Define the function $G(t)$ by \begin{equation*} G(t)= \int_{-\infty}^\infty \delta_t(x) f(x) dx \end{equation*}
The idea of a limit of a function at a point is a "two-sided thing". For a number,'l', to be the limit of a function $G(t)$, at some point $t_0$, we have to be able to solve, for any positive $\epsilon$, however small
\begin{equation*} |G(t)-l|<\epsilon \end{equation*}
for't' values in some union of open intervals,
\begin{equation*} t \in (t_0-\delta,t_0) \cup (t_0,t_0+\delta) \end{equation*}
where in general the positively valued $\delta$ is a function of $\epsilon$.
In our case, there will exist, at best, a "one-sided limit".
What we need to show, put $t_0=0$, is that \begin{equation*} \lim_{t\to 0^+} \int_{-\infty}^\infty \delta_t(x) f(x) dx =f(0) \end{equation*} or
\begin{equation*} \lim_{t\to 0^+}G(t)=f(0) \end{equation*}
My question is, how do we show \begin{equation*} \lim_{t\to 0^+}G(t)=f(0) \end{equation*} using rigorous mathematics.
You might answer this question for complex valued functions $f(x)$, or restrict your answer to real-valued $f(x)$.
Reference
- P.A.M. Dirac, The Principles Of Quantum Mechanics 4th Ed., Clarendon Press, Oxford, 1958
My answer is restricted to the case of real-valued functions $f(x)$.
To prove
\begin{equation*} \lim_{t\to 0^+}G(t)=f(0) \end{equation*}
We need to show, that for any pre-chosen positive $\epsilon$, however small, we can find a set of values of '$t$', that satisfy the inequality \begin{equation*} |G(t)-f(0)|<\epsilon \end{equation*} these values of $t$ should form an open interval of the form $(0,\delta)$. Where in general $\delta$ is a function of $\epsilon$.

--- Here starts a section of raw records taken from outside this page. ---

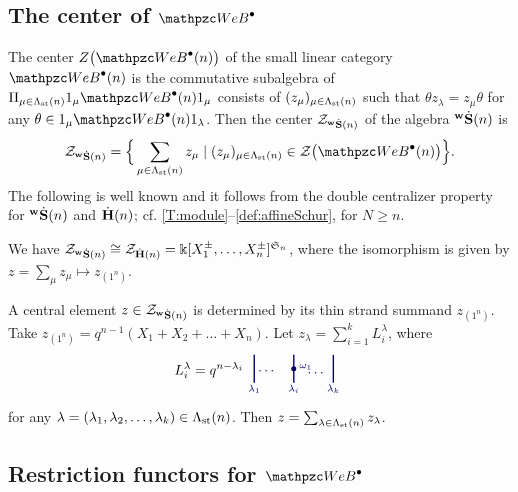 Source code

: \subsection{The center of $\qAW$}

The center $Z\big(\qAW(n)\big)$ of the small linear category $\qAW(n) $ is the commutative subalgebra of $\Pi_{\mu \in \Lambda_\st(n)} 1_\mu \qAW(n) 1_\mu$
consists of $(z_\mu)_{\mu\in \Lambda_\st(n)}$ such that $\theta z_\lambda =z_\mu \theta
$ for any $ \theta\in 1_\mu \qAW(n)1_\lambda$.
Then the center $\cZ_{\hwS(n)}$ of the algebra $\hwS(n)$ is 
  \[
  \cZ_{\hwS(n)}= \Big\{\sum_{\mu\in \Lambda_\st(n)}z_\mu\mid (z_\mu)_{\mu\in\Lambda_\st(n)}\in \cZ\big(\qAW(n)\big) \Big\}.
  \]
  The following is well known and it follows from the double centralizer property for $\hwS(n)$ and $\AHe(n)$; cf. \eqref{T:module}--\eqref{def:affineSchur}, for $N\ge n$.
\begin{proposition}
\label{prop:center}
    We have $\cZ_{\hwS(n)}\cong \cZ_{\AHe(n)}= \kk[X_1^{\pm},\ldots,X_n^{\pm}]^{\mathfrak S_n}$, where the isomorphism is given by $z=\sum_\mu z_\mu \mapsto z_{(1^n)}$.
\end{proposition}

\begin{example}
    A central element $z \in \cZ_{\hwS(n)}$ is determined by its thin strand summand $z_{(1^n)}$. Take 
$z_{(1^n)}=q^{n-1}(X_1+X_2+\ldots+ X_n)$. Let     $z_{\lambda}=\sum_{i=1}^kL^\lambda_i$, where    
    $$L^\lambda_i=  q^{n-\lambda_i} \begin{tikzpicture}[baseline = 3pt, scale=0.5, color=\clr]
\draw[-,line width=1pt] (-1,-.2) to (-1,1.2);
\node at (-1,-.5) {$\scriptstyle \lambda_1$};
\node at (-.4,.4) {$\ldots$};
\draw[-,line width=1pt] (1,-.2) to (1,1.2);
\draw(1,0.5) \bdot; \node at (1.6,0.6) {$\scriptstyle \omega_{1}$};
\node at (1,-.5) {$\scriptstyle \lambda_{i}$};
\node at (2.1,.3) {$\ldots$};
\draw[-,line width=1pt] (3,-.2) to (3,1.2);
\node at (3,-.5) {$\scriptstyle \lambda_k$};
\end{tikzpicture}  $$ 
for any $\lambda=(\lambda_1,\lambda_2,\ldots, \lambda_k)\in \Lambda_\st(n)$.
Then $z=\sum _{\lambda\in\Lambda_\st(n)}z_\lambda$.
\end{example}


\subsection{Restriction functors for $\qAW$}

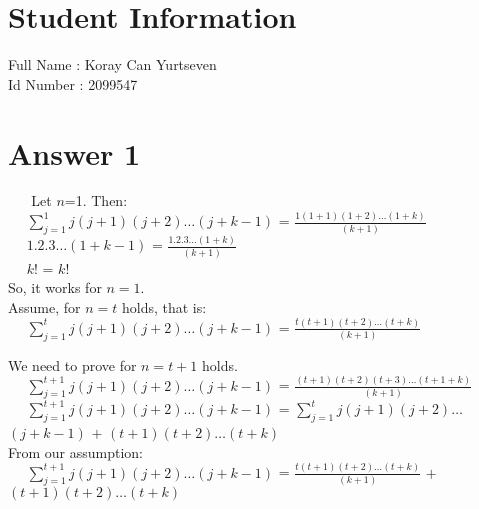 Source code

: ﻿\documentclass[12pt]{article}
\begin{document}
\section*{Student Information } 
Full Name :  Koray Can Yurtseven\\
Id Number :  2099547\\

\section*{Answer 1}

$\,$ $\,$ $\,$ $\,$Let $n$=1. Then:\\

$\quad$  
	$\displaystyle\sum_{j=1}^1$$j(j+1)(j+2)$$\ldots$$(j+k-1)$ = $\frac{1(1+1)(1+2)\ldots(1+k)}{(k+1)}$\\

$\quad$
	$1.2.3\ldots(1+k-1)$ = $\frac{1.2.3\ldots(1+k)}{(k+1)}$\\
    
$\quad$
	$k!$ = $k!$ \\
    
So, it works for $n=1$.\\

Assume, for $n=t$ holds, that is:\\

$\quad$  
	$\displaystyle\sum_{j=1}^t$$j(j+1)(j+2)$$\ldots$$(j+k-1)$ = $\frac{t(t+1)(t+2)\ldots(t+k)}{(k+1)}$\\
    
$\qquad$

We need to prove for $n=t+1$ holds.\\

$\quad$  
	$\displaystyle\sum_{j=1}^{t+1}$$j(j+1)(j+2)$$\ldots$$(j+k-1)$ = $\frac{(t+1)(t+2)(t+3)\ldots(t+1+k)}{(k+1)}$\\
    
$\quad$  
	$\displaystyle\sum_{j=1}^{t+1}$$j(j+1)(j+2)$$\ldots$$(j+k-1)$ =
    $\displaystyle\sum_{j=1}^t$$j(j+1)(j+2)$$\ldots$$(j+k-1)$ $+$ $(t+1)(t+2)\ldots(t+k)$\\
    
From our assumption:\\

$\quad$  
	$\displaystyle\sum_{j=1}^{t+1}$$j(j+1)(j+2)$$\ldots$$(j+k-1)$ =  $\frac{t(t+1)(t+2)\ldots(t+k)}{(k+1)}$ $+$ $(t+1)(t+2)\ldots(t+k)$\\
    
\end{document}
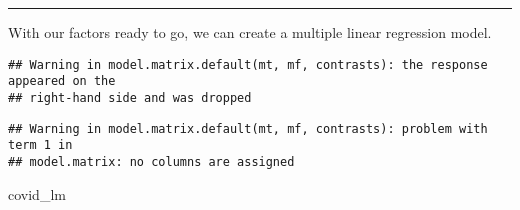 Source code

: \documentclass[
]{article}
\newenvironment{Shaded}{\begin{snugshade}}{\end{snugshade}}
\newcommand{\KeywordTok}[1]{\textcolor[rgb]{0.13,0.29,0.53}{\textbf{#1}}}
\newcommand{\NormalTok}[1]{#1}
\newcommand{\OperatorTok}[1]{\textcolor[rgb]{0.81,0.36,0.00}{\textbf{#1}}}
\newcommand{\StringTok}[1]{\textcolor[rgb]{0.31,0.60,0.02}{#1}}
\begin{document}
\begin{center}\rule{0.5\linewidth}{0.5pt}\end{center}

With our factors ready to go, we can create a multiple linear regression
model.

\begin{Shaded}
\end{Shaded}

\begin{verbatim}
## Warning in model.matrix.default(mt, mf, contrasts): the response appeared on the
## right-hand side and was dropped
\end{verbatim}

\begin{verbatim}
## Warning in model.matrix.default(mt, mf, contrasts): problem with term 1 in
## model.matrix: no columns are assigned
\end{verbatim}

\begin{Shaded}
\begin{Highlighting}[]
\NormalTok{covid_lm}
\end{Highlighting}
\end{Shaded}
\end{document}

NB: f(x) is a continuous function.
Hence, for any pre-chosen positive $\epsilon$, however small, we can find what we might call a '$\tilde{\delta}$ neighborhood of $x_0$', $\tilde{\delta}_N$, at each $x_0$ in $f's$ domain
\begin{equation*} \tilde{\delta}_N=(x_0-\tilde{\delta}, x_0+ \tilde{\delta}) \end{equation*} For any $x\in\tilde{\delta}_N$, we have
\begin{equation*} |f(x)-f(x_0)|<\epsilon \end{equation*}
Put $x_0=0$. For any allowed $\epsilon$, our chosen $\epsilon$ determines a number $\tilde{\delta}$, associated with the continuity of $f$, we then consider $G(\tilde{\delta})$
\begin{align*} G(\tilde{\delta})&= \int_{-\infty}^\infty \delta_{\tilde{\delta} }(x) f(x) dx\\ &= \int_{-\tilde{\delta} }^{\tilde{\delta}} \delta_{\tilde{\delta} }(x) f(x) dx \end{align*} because,
\begin{equation*} \delta_{\tilde{\delta} }(x)=0~ \text{if}~ |x|>\tilde{\delta} \end{equation*}
The above integral, by $f's$ continuity is bounded as below ( for real-valued $f(x)$ only )
\begin{equation*} f(0)-\epsilon \leq \int_{-\tilde{\delta} }^{\tilde{\delta}} \delta_{\tilde{\delta} }(x) f(x) dx\leq f(0)+\epsilon \end{equation*} Or, put another way, \begin{equation*} f(0)-\epsilon \leq G(\tilde{\delta}) \leq f(0)+\epsilon \end{equation*}
Hence, \begin{equation*} |G( \tilde{\delta} )-f(0)|<\epsilon \end{equation*}
Now, for $0<t<\tilde{\delta}$, we must have \begin{equation*} |G( t )-f(0)|<\epsilon \end{equation*}
i.e. We have shown, that for any positive $\epsilon$, however small, we can find a set of values of 't' that satisfy the inequality \begin{equation*} |G(t)-f(0)|<\epsilon \end{equation*} and, that this set of values of t, has the form of an open interval, $(0, \tilde{\delta})$.
Hence,
\begin{equation*} \lim_{t\to 0^+}G(t)=f(0) \end{equation*}
Or, put another way, \begin{equation*} \lim_{t\to 0^+} \int_{-\infty}^\infty \delta_t(x) f(x) dx =f(0) \end{equation*}
So, if we accept, that the above is the real meaning of \begin{equation*} \int_{-\infty}^\infty \delta(x) f(x) dx =f(0) \end{equation*} then, we have proved the f(0) property, for real-valued f(x), of the Dirac delta function, using rigorous mathematics.